Every line that contains the word "data" should be copied from the records below.
Information START
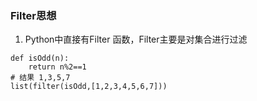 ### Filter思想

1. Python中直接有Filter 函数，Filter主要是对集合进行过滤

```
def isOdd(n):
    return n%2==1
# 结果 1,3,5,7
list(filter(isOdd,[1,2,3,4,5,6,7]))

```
Information END
Information START
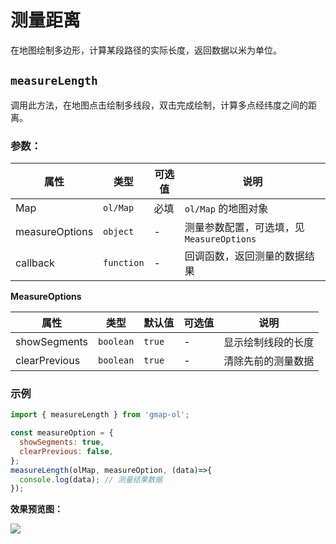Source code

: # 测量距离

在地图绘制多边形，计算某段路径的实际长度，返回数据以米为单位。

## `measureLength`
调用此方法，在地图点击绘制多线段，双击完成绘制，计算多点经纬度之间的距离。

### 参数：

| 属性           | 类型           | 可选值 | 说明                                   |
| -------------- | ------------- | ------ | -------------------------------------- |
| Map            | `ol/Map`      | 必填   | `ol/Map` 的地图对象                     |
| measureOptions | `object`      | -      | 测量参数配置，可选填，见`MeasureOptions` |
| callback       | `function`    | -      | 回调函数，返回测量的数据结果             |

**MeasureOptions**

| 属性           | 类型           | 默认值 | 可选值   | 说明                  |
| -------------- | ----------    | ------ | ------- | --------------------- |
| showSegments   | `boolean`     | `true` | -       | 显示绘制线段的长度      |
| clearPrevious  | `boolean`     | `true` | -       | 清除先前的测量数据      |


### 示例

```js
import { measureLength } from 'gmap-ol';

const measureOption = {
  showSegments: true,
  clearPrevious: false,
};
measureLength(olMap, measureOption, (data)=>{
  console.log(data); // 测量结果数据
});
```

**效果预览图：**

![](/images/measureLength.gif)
Information END
Result of this exercise
measureLength(olMap, measureOption, (data)=>{
  console.log(data); // 测量结果数据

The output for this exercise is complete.